● **Task**
All that should appear is the run of lines from the one containing "- Basic familiarity with the" through the end of the records, each repeated exactly.

● **Task material**

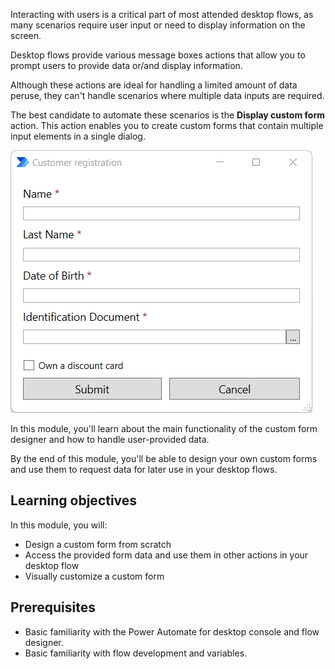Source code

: Interacting with users is a critical part of most attended desktop flows, as many scenarios require user input or need to display information on the screen.

Desktop flows provide various message boxes actions that allow you to prompt users to provide data or/and display information.

Although these actions are ideal for handling a limited amount of data peruse, they can't handle scenarios where multiple data inputs are required.

The best candidate to automate these scenarios is the **Display custom form** action. This action enables you to create custom forms that contain multiple input elements in a single dialog.

![Screenshot of a custom form.](..\media\custom-form-example.png)

In this module, you'll learn about the main functionality of the custom form designer and how to handle user-provided data.

By the end of this module, you'll be able to design your own custom forms and use them to request data for later use in your desktop flows.

## Learning objectives

In this module, you will:

- Design a custom form from scratch
- Access the provided form data and use them in other actions in your desktop flow
- Visually customize a custom form

## Prerequisites

- Basic familiarity with the Power Automate for desktop console and flow designer.
- Basic familiarity with flow development and variables.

● **Output for this task**
- Basic familiarity with the Power Automate for desktop console and flow designer.
- Basic familiarity with flow development and variables.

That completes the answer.